# What you should do
Search the data below for the line containing "- **Neutral** (0-20%): Minimalist, clean", then please set down that line and all remaining ones exactly as written.

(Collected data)
-*-*-
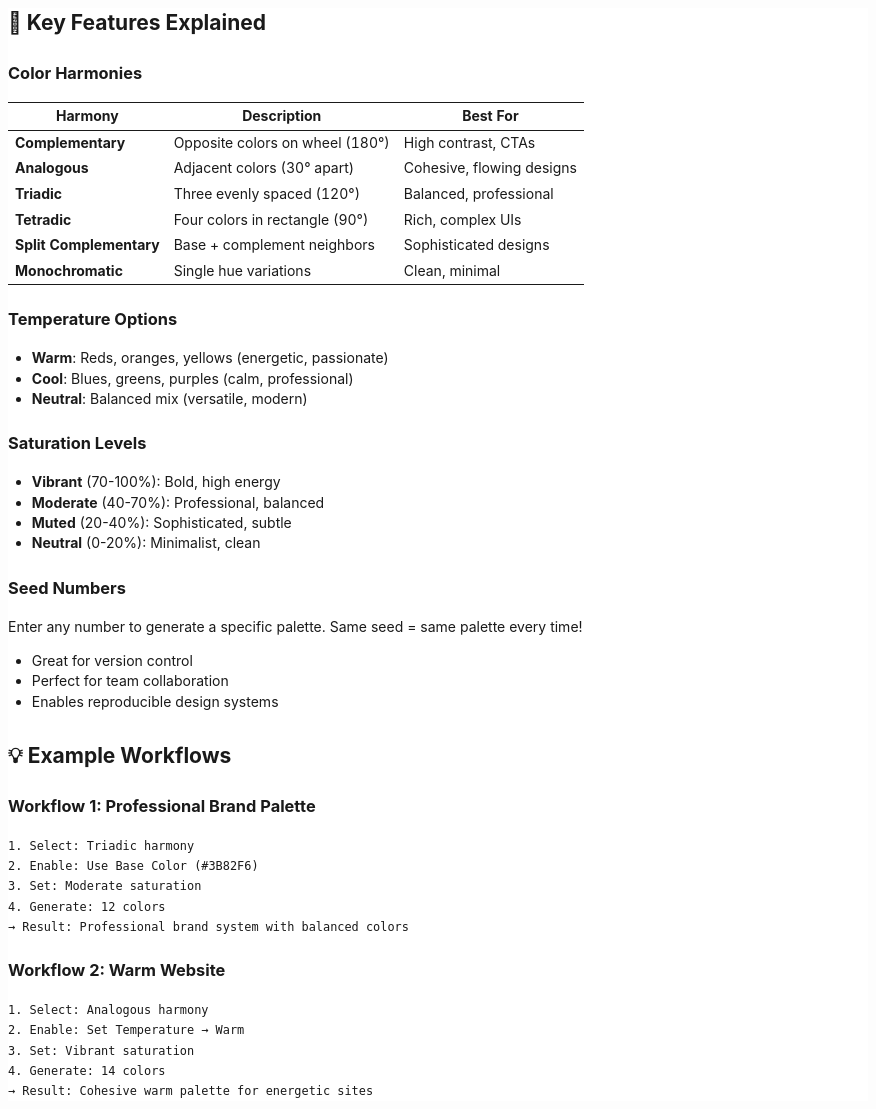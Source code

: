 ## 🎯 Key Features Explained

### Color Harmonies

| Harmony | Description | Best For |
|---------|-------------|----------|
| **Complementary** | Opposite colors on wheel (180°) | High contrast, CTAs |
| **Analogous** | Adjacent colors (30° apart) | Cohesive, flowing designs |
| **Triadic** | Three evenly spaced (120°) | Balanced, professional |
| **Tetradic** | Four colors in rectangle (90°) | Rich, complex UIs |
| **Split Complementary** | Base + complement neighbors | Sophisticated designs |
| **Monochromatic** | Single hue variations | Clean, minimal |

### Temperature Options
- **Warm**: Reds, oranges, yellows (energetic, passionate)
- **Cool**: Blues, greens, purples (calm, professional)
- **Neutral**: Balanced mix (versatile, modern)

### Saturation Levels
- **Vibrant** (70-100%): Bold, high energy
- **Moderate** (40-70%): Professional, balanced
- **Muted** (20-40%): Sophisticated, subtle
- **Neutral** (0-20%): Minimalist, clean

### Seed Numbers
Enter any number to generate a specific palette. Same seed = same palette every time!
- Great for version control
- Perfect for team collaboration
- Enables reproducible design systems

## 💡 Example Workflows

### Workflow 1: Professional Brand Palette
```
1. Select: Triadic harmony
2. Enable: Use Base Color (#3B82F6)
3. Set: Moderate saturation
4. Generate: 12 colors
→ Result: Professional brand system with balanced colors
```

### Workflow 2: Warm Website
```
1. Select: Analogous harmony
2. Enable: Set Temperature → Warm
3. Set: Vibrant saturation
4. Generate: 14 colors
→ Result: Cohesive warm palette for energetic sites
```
-*-*-
# Response to the exercise
- **Neutral** (0-20%): Minimalist, clean

### Seed Numbers
Enter any number to generate a specific palette. Same seed = same palette every time!
- Great for version control
- Perfect for team collaboration
- Enables reproducible design systems

## 💡 Example Workflows

### Workflow 1: Professional Brand Palette
```
1. Select: Triadic harmony
2. Enable: Use Base Color (#3B82F6)
3. Set: Moderate saturation
4. Generate: 12 colors
→ Result: Professional brand system with balanced colors
```

### Workflow 2: Warm Website
```
1. Select: Analogous harmony
2. Enable: Set Temperature → Warm
3. Set: Vibrant saturation
4. Generate: 14 colors
→ Result: Cohesive warm palette for energetic sites
```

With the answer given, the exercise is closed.